Each entry in the block below needs to be copied out exactly.

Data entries
_____
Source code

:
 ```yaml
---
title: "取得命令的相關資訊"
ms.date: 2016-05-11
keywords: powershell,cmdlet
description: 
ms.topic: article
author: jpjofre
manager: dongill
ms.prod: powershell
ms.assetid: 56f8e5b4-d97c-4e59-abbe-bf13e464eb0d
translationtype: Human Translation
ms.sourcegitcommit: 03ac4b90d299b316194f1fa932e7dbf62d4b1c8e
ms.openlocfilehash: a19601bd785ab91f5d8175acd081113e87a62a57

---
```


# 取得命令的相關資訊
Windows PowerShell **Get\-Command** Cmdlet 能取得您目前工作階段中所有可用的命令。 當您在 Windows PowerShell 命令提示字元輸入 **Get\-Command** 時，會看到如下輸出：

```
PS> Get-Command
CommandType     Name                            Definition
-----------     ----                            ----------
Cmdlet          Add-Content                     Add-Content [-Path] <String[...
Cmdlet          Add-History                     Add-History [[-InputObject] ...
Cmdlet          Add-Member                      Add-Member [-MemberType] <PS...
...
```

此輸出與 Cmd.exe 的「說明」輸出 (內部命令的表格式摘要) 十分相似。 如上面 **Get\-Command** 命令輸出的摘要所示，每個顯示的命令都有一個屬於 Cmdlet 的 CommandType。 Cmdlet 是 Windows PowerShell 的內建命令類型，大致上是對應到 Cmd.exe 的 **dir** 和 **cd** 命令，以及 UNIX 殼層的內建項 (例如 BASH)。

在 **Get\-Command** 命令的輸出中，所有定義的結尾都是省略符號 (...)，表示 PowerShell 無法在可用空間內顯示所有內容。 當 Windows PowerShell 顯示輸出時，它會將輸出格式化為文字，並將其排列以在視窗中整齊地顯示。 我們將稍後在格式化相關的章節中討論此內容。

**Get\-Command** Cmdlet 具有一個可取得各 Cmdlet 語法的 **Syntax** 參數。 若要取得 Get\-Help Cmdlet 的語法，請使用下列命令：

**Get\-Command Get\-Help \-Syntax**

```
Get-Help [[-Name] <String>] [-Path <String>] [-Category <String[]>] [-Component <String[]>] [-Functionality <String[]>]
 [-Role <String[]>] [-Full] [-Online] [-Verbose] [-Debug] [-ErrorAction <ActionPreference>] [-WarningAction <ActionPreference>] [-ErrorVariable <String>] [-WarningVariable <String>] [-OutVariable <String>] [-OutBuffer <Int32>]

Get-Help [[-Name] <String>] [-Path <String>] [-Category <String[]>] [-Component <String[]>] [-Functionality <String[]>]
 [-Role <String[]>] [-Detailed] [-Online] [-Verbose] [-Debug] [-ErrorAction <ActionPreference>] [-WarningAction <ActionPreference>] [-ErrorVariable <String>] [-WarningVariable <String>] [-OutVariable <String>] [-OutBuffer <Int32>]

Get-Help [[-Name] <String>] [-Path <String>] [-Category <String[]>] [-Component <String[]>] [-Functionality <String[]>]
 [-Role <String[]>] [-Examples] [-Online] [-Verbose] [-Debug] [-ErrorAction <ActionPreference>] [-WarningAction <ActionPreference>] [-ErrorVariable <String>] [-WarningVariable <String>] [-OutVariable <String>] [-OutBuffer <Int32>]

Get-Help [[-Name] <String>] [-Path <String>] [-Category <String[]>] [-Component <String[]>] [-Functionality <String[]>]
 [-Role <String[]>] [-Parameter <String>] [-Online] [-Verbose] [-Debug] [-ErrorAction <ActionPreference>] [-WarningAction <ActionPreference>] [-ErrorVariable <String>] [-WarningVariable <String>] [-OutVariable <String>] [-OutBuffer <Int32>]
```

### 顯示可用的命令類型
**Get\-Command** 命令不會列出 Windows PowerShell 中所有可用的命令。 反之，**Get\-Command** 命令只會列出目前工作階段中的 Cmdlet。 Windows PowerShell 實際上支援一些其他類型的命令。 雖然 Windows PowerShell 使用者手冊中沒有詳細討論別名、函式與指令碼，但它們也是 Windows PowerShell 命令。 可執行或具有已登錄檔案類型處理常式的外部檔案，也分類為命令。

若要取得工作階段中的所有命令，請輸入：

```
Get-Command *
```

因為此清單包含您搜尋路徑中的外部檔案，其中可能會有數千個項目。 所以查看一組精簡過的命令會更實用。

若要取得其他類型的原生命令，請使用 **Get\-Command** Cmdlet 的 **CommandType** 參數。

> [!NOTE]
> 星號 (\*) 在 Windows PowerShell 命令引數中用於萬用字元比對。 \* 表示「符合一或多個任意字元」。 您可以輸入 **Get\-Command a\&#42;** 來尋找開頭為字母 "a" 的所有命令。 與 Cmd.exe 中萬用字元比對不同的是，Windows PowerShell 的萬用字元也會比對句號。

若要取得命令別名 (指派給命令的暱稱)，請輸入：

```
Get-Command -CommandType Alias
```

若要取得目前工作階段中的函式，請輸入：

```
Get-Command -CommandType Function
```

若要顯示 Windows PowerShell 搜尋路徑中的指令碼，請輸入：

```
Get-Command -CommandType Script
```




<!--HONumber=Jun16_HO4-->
_____
▶ **Finished task**:
Source code

:
 ```yaml
---
title: "取得命令的相關資訊"
ms.date: 2016-05-11
keywords: powershell,cmdlet
description: 
ms.topic: article
author: jpjofre
manager: dongill
ms.prod: powershell
ms.assetid: 56f8e5b4-d97c-4e59-abbe-bf13e464eb0d
translationtype: Human Translation
ms.sourcegitcommit: 03ac4b90d299b316194f1fa932e7dbf62d4b1c8e
ms.openlocfilehash: a19601bd785ab91f5d8175acd081113e87a62a57

---
```


# 取得命令的相關資訊
Windows PowerShell **Get\-Command** Cmdlet 能取得您目前工作階段中所有可用的命令。 當您在 Windows PowerShell 命令提示字元輸入 **Get\-Command** 時，會看到如下輸出：

```
PS> Get-Command
CommandType     Name                            Definition
-----------     ----                            ----------
Cmdlet          Add-Content                     Add-Content [-Path] <String[...
Cmdlet          Add-History                     Add-History [[-InputObject] ...
Cmdlet          Add-Member                      Add-Member [-MemberType] <PS...
...
```

此輸出與 Cmd.exe 的「說明」輸出 (內部命令的表格式摘要) 十分相似。 如上面 **Get\-Command** 命令輸出的摘要所示，每個顯示的命令都有一個屬於 Cmdlet 的 CommandType。 Cmdlet 是 Windows PowerShell 的內建命令類型，大致上是對應到 Cmd.exe 的 **dir** 和 **cd** 命令，以及 UNIX 殼層的內建項 (例如 BASH)。

在 **Get\-Command** 命令的輸出中，所有定義的結尾都是省略符號 (...)，表示 PowerShell 無法在可用空間內顯示所有內容。 當 Windows PowerShell 顯示輸出時，它會將輸出格式化為文字，並將其排列以在視窗中整齊地顯示。 我們將稍後在格式化相關的章節中討論此內容。

**Get\-Command** Cmdlet 具有一個可取得各 Cmdlet 語法的 **Syntax** 參數。 若要取得 Get\-Help Cmdlet 的語法，請使用下列命令：

**Get\-Command Get\-Help \-Syntax**

```
Get-Help [[-Name] <String>] [-Path <String>] [-Category <String[]>] [-Component <String[]>] [-Functionality <String[]>]
 [-Role <String[]>] [-Full] [-Online] [-Verbose] [-Debug] [-ErrorAction <ActionPreference>] [-WarningAction <ActionPreference>] [-ErrorVariable <String>] [-WarningVariable <String>] [-OutVariable <String>] [-OutBuffer <Int32>]

Get-Help [[-Name] <String>] [-Path <String>] [-Category <String[]>] [-Component <String[]>] [-Functionality <String[]>]
 [-Role <String[]>] [-Detailed] [-Online] [-Verbose] [-Debug] [-ErrorAction <ActionPreference>] [-WarningAction <ActionPreference>] [-ErrorVariable <String>] [-WarningVariable <String>] [-OutVariable <String>] [-OutBuffer <Int32>]

Get-Help [[-Name] <String>] [-Path <String>] [-Category <String[]>] [-Component <String[]>] [-Functionality <String[]>]
 [-Role <String[]>] [-Examples] [-Online] [-Verbose] [-Debug] [-ErrorAction <ActionPreference>] [-WarningAction <ActionPreference>] [-ErrorVariable <String>] [-WarningVariable <String>] [-OutVariable <String>] [-OutBuffer <Int32>]

Get-Help [[-Name] <String>] [-Path <String>] [-Category <String[]>] [-Component <String[]>] [-Functionality <String[]>]
 [-Role <String[]>] [-Parameter <String>] [-Online] [-Verbose] [-Debug] [-ErrorAction <ActionPreference>] [-WarningAction <ActionPreference>] [-ErrorVariable <String>] [-WarningVariable <String>] [-OutVariable <String>] [-OutBuffer <Int32>]
```

### 顯示可用的命令類型
**Get\-Command** 命令不會列出 Windows PowerShell 中所有可用的命令。 反之，**Get\-Command** 命令只會列出目前工作階段中的 Cmdlet。 Windows PowerShell 實際上支援一些其他類型的命令。 雖然 Windows PowerShell 使用者手冊中沒有詳細討論別名、函式與指令碼，但它們也是 Windows PowerShell 命令。 可執行或具有已登錄檔案類型處理常式的外部檔案，也分類為命令。

若要取得工作階段中的所有命令，請輸入：

```
Get-Command *
```

因為此清單包含您搜尋路徑中的外部檔案，其中可能會有數千個項目。 所以查看一組精簡過的命令會更實用。

若要取得其他類型的原生命令，請使用 **Get\-Command** Cmdlet 的 **CommandType** 參數。

> [!NOTE]
> 星號 (\*) 在 Windows PowerShell 命令引數中用於萬用字元比對。 \* 表示「符合一或多個任意字元」。 您可以輸入 **Get\-Command a\&#42;** 來尋找開頭為字母 "a" 的所有命令。 與 Cmd.exe 中萬用字元比對不同的是，Windows PowerShell 的萬用字元也會比對句號。

若要取得命令別名 (指派給命令的暱稱)，請輸入：

```
Get-Command -CommandType Alias
```

若要取得目前工作階段中的函式，請輸入：

```
Get-Command -CommandType Function
```

若要顯示 Windows PowerShell 搜尋路徑中的指令碼，請輸入：

```
Get-Command -CommandType Script
```




<!--HONumber=Jun16_HO4-->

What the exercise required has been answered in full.